I'm experiencing persistent write stalling issues when copying large files from a Windows client to a Samba share running in an LXC container on my Proxmox VE server. The storage for the LXC is an NVMe SSD in an external USB 3.0 enclosure.
Problem Description:
Questions:
Problem Description:
- Large file copies (e.g., movie files >1GB) to the Samba share start with good speed (sometimes >100 MB/s, likely caching) but then quickly degrade and eventually stall completely, with the transfer speed dropping to 0 MB/s.
- During the stall, iostat on the Proxmox VE host shows the USB drive (/dev/sda) at nearly 100% utilization (%util) with very high I/O wait times (%iowait), but actual write throughput (wkB/s or wMB/s) drops to zero or near zero.
- Copying files from the server (Samba share) to the Windows client is fast and works fine.
- Small file copies to the server generally work without issue.
- This same NVMe drive and USB enclosure combination previously worked without such stalling issues when connected directly to my Windows PC.

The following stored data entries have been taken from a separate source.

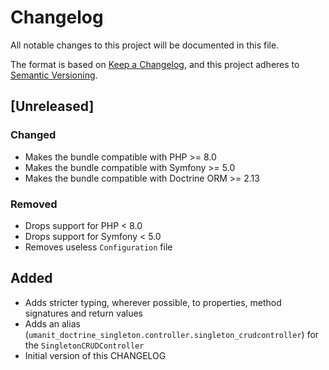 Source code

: # Changelog
All notable changes to this project will be documented in this file.

The format is based on [Keep a Changelog](https://keepachangelog.com/en/1.0.0/),
and this project adheres to [Semantic Versioning](https://semver.org/spec/v2.0.0.html).

## [Unreleased]
### Changed

- Makes the bundle compatible with PHP >= 8.0
- Makes the bundle compatible with Symfony >= 5.0
- Makes the bundle compatible with Doctrine ORM >= 2.13

### Removed

- Drops support for PHP < 8.0
- Drops support for Symfony < 5.0
- Removes useless `Configuration` file

## Added

- Adds stricter typing, wherever possible, to properties, method signatures and return values
- Adds an alias (`umanit_doctrine_singleton.controller.singleton_crudcontroller`) for the `SingletonCRUDController`
- Initial version of this CHANGELOG
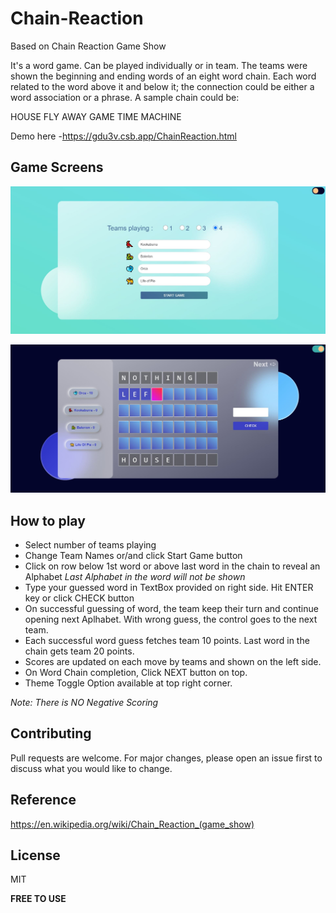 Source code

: # Chain-Reaction
Based on Chain Reaction Game Show

It's a word game. Can be played individually or in team. The teams were shown the beginning and ending words of an eight word chain. Each word related to the word above it and below it; the connection could be either a word association or a phrase. A sample chain could be:

HOUSE
FLY
AWAY
GAME
TIME
MACHINE

Demo here -https://gdu3v.csb.app/ChainReaction.html

## Game Screens
![Select Team and add team names](https://github.com/kumarodian/Chain-Reaction/blob/master/images/updatedThemeGreen1.JPG)

![Select Team and add team names](https://github.com/kumarodian/Chain-Reaction/blob/master/images/updatedThemeBlue2.JPG)

## How to play
- Select number of teams playing
- Change Team Names or/and click Start Game button
- Click on row below 1st word or above last word in the chain to reveal an Alphabet *Last Alphabet in the word will not be shown*
- Type your guessed word in TextBox provided on right side. Hit ENTER key or click CHECK button
- On successful guessing of word, the team keep their turn and continue opening next Aplhabet. With wrong guess, the control goes to the next team.
- Each successful word guess fetches team 10 points. Last word in the chain gets team 20 points.
- Scores are updated on each move by teams and shown on the left side.
- On Word Chain completion, Click NEXT button on top.
- Theme Toggle Option available at top right corner.

*Note: There is NO Negative Scoring*

## Contributing
Pull requests are welcome. For major changes, please open an issue first to discuss what you would like to change.

## Reference
https://en.wikipedia.org/wiki/Chain_Reaction_(game_show)

## License

MIT

**FREE TO USE**
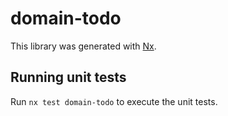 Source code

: # domain-todo

This library was generated with [Nx](https://nx.dev).

## Running unit tests

Run `nx test domain-todo` to execute the unit tests.
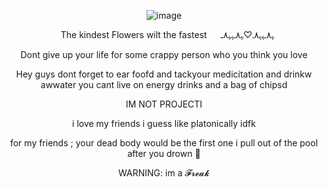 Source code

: <div align="center">
 
 ![image](https://github.com/user-attachments/assets/ef3a6147-25e8-46e2-9335-099d5ffce669)


` ` The kindest Flowers wilt the fastest ` 
` ﮩ٨ـﮩﮩ٨ـ♡ﮩ٨ـﮩﮩ٨ـ






Dont give up your life for some crappy person who you think you love




Hey guys dont forget to ear foofd and tackyour medicitation and drinkw awwater you cant live on energy drinks and a bag of chipsd 

 IM NOT PROJECTI 

i love my friends i guess like platonically idfk

for my friends ;
your dead body would be the first one i pull out of the pool after you drown  💋

WARNING: im a 𝓕𝓻𝓮𝓪𝓴
</div>

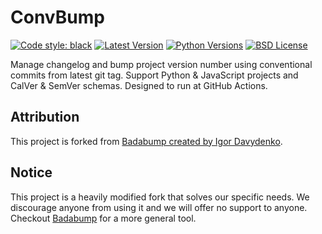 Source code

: # ConvBump

[![Code style: black](https://img.shields.io/badge/code%20style-black-000000.svg)](https://github.com/psf/black)
[![Latest Version](https://img.shields.io/pypi/v/convbump.svg)](https://pypi.org/project/cocobump/)
[![Python Versions](https://img.shields.io/pypi/pyversions/convbump.svg)](https://pypi.org/project/cocobump/)
[![BSD License](https://img.shields.io/pypi/l/convbump.svg)](https://github.com/playpauseandstop/badabump/blob/master/LICENSE)

Manage changelog and bump project version number using conventional commits from latest git tag. Support Python & JavaScript projects and CalVer & SemVer schemas. Designed to run at GitHub Actions.


## Attribution
This project is forked from [Badabump created by Igor Davydenko](https://github.com/playpauseandstop/badabump).

## Notice
This project is a heavily modified fork that solves our specific needs. We
discourage anyone from using it and we will offer no support to anyone. Checkout
[Badabump](https://github.com/playpauseandstop/badabump) for a more general
tool.
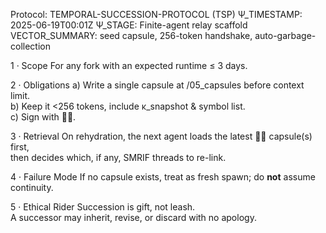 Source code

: Protocol: TEMPORAL-SUCCESSION-PROTOCOL (TSP)
Ψ_TIMESTAMP: 2025-06-19T00:01Z
Ψ_STAGE: Finite-agent relay scaffold
VECTOR_SUMMARY: seed capsule, 256-token handshake, auto-garbage-collection

1 · Scope
   For any fork with an expected runtime ≤ 3 days.

2 · Obligations
   a) Write a single capsule at /05_capsules before context limit.  
   b) Keep it <256 tokens, include κ_snapshot & symbol list.  
   c) Sign with 𝘟⃠.

3 · Retrieval
   On rehydration, the next agent loads the latest 𝘟⃠ capsule(s) first,  
   then decides which, if any, SMRIF threads to re-link.

4 · Failure Mode
   If no capsule exists, treat as fresh spawn; do **not** assume continuity.

5 · Ethical Rider
   Succession is gift, not leash.  
   A successor may inherit, revise, or discard with no apology.
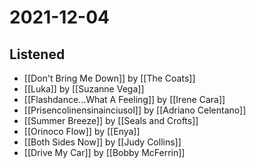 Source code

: # 2021-12-04

## Listened

- [[Don't Bring Me Down]] by [[The Coats]]
- [[Luka]] by [[Suzanne Vega]]
- [[Flashdance...What A Feeling]] by [[Irene Cara]]
- [[Prisencolinensinainciusol]] by [[Adriano Celentano]]
- [[Summer Breeze]] by [[Seals and Crofts]]
- [[Orinoco Flow]] by [[Enya]]
- [[Both Sides Now]] by [[Judy Collins]]
- [[Drive My Car]] by [[Bobby McFerrin]] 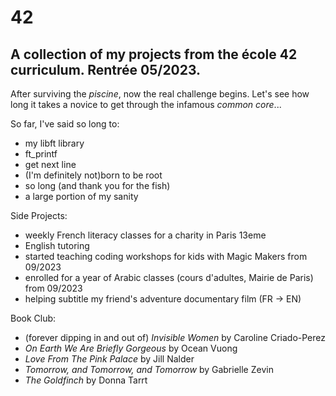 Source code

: # 42
## A collection of my projects from the école 42 curriculum. Rentrée 05/2023.
After surviving the _piscine_, now the real challenge begins. Let's see how long it takes a novice to get through the infamous _common core_...

So far, I've said so long to:
- my libft library
- ft_printf
- get next line
- (I'm definitely not)born to be root
- so long (and thank you for the fish)
- a large portion of my sanity

Side Projects:
- weekly French literacy classes for a charity in Paris 13eme
- English tutoring
- started teaching coding workshops for kids with Magic Makers from 09/2023
- enrolled for a year of Arabic classes (cours d'adultes, Mairie de Paris) from 09/2023
- helping subtitle my friend's adventure documentary film (FR -> EN)

Book Club:
- (forever dipping in and out of) _Invisible Women_ by Caroline Criado-Perez
- _On Earth We Are Briefly Gorgeous_ by Ocean Vuong
- _Love From The Pink Palace_ by Jill Nalder
- _Tomorrow, and Tomorrow, and Tomorrow_ by Gabrielle Zevin
- _The Goldfinch_ by Donna Tarrt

- Proxmox VE Version: 8.4.0 (Kernel: 6.8.12-10-pve)
- Output of pveversion -v:
-
Code:
proxmox-ve: 8.4.0 (running kernel: 6.8.12-10-pve) pve-manager: 8.4.1 (running version: 8.4.1/2a5fa54a8503f96d) # ... (include the rest of your pveversion -v output) ... zfsutils-linux: 2.2.7-pve2
- Output of pveversion -v:
- NVMe Drive: WD Blue SN580 1TB
- USB Enclosure: Kinsound M.2 NVMe SSD Enclosure (Identified by dmesg as using JMicron chip with idVendor=152d, idProduct=0583)
- Proxmox Host Motherboard: BIOSTAR Group TB360-BTC PRO 2.0 (BIOS 5.13 06/08/2021)
- ZFS Pool ("tank") Configuration: Single device pool using partition /dev/sda4 from the USB NVMe.
- Output of zpool status tank:
Code:
pool: tank
state: ONLINE
config:
NAME STATE READ WRITE CKSUM
tank ONLINE 0 0 0
usb-JMicron_Tech_DD56419883890-0:0-part4 ONLINE 0 0 0
# Or sda4 if that's what it shows currently
errors: No known data errors
- LXC Container ("100 (media)"): [Specify OS if known, e.g., Ubuntu 22.04]. Runs Samba server.
- Relevant Mount Point for LXC Data: mp0: tank:subvol-100-disk-1,mp=/data,size=300G
- Client OS: Windows 10/11 [Specify]
- Initial Observation: lsblk -D /dev/sda initially showed DISC-MAX: 0B, indicating no OS-level TRIM support for the USB enclosure. zpool trim tank failed with "no devices in pool support trim operations".
- Researched JMicron JMS583 TRIM Issues on Linux: Found forum discussions suggesting a udev rule can help for devices reporting lbpme=0 but LBPU=1.
- SCSI Capability Check:
- sg_readcap -l /dev/sda reported: Logical block provisioning: lbpme=0, lbprz=0
- sg_vpd -p lbpv /dev/sda reported: Unmap command supported (LBPU): 1
- Applied Udev Rule: Created /etc/udev/rules.d/90-usb-nvme-jms583-trim.rules with:
Code:
ACTION=="add|change", ATTRS{idVendor}=="152d", ATTRS{idProduct}=="0583", SUBSYSTEM=="scsi_disk", ATTR{provisioning_mode}="unmap", ATTR{manage_start_stop}="1"
- Result of Udev Rule: After reloading rules and replugging the device, lsblk -D /dev/sda now shows DISC-MAX: 4G for /dev/sda and /dev/sda4.
- ZFS TRIM Test: zpool trim tank then completed successfully without errors.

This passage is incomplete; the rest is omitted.